TASK GOAL → For this exercise, write out the full listing that follows exactly and skip its pictures.

RECORDS FOR THIS TASK →
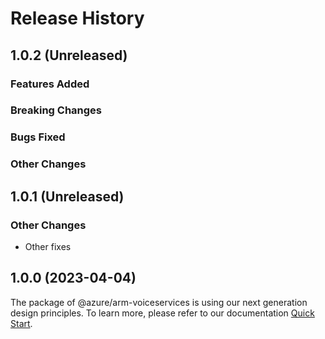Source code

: # Release History

## 1.0.2 (Unreleased)

### Features Added

### Breaking Changes

### Bugs Fixed

### Other Changes

## 1.0.1 (Unreleased)

### Other Changes

  - Other fixes

## 1.0.0 (2023-04-04)

The package of @azure/arm-voiceservices is using our next generation design principles. To learn more, please refer to our documentation [Quick Start](https://aka.ms/azsdk/js/mgmt/quickstart ).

ANSWER →
Source code

: # Release History

## 1.0.2 (Unreleased)

### Features Added

### Breaking Changes

### Bugs Fixed

### Other Changes

## 1.0.1 (Unreleased)

### Other Changes

  - Other fixes

## 1.0.0 (2023-04-04)

The package of @azure/arm-voiceservices is using our next generation design principles. To learn more, please refer to our documentation [Quick Start](https://aka.ms/azsdk/js/mgmt/quickstart ).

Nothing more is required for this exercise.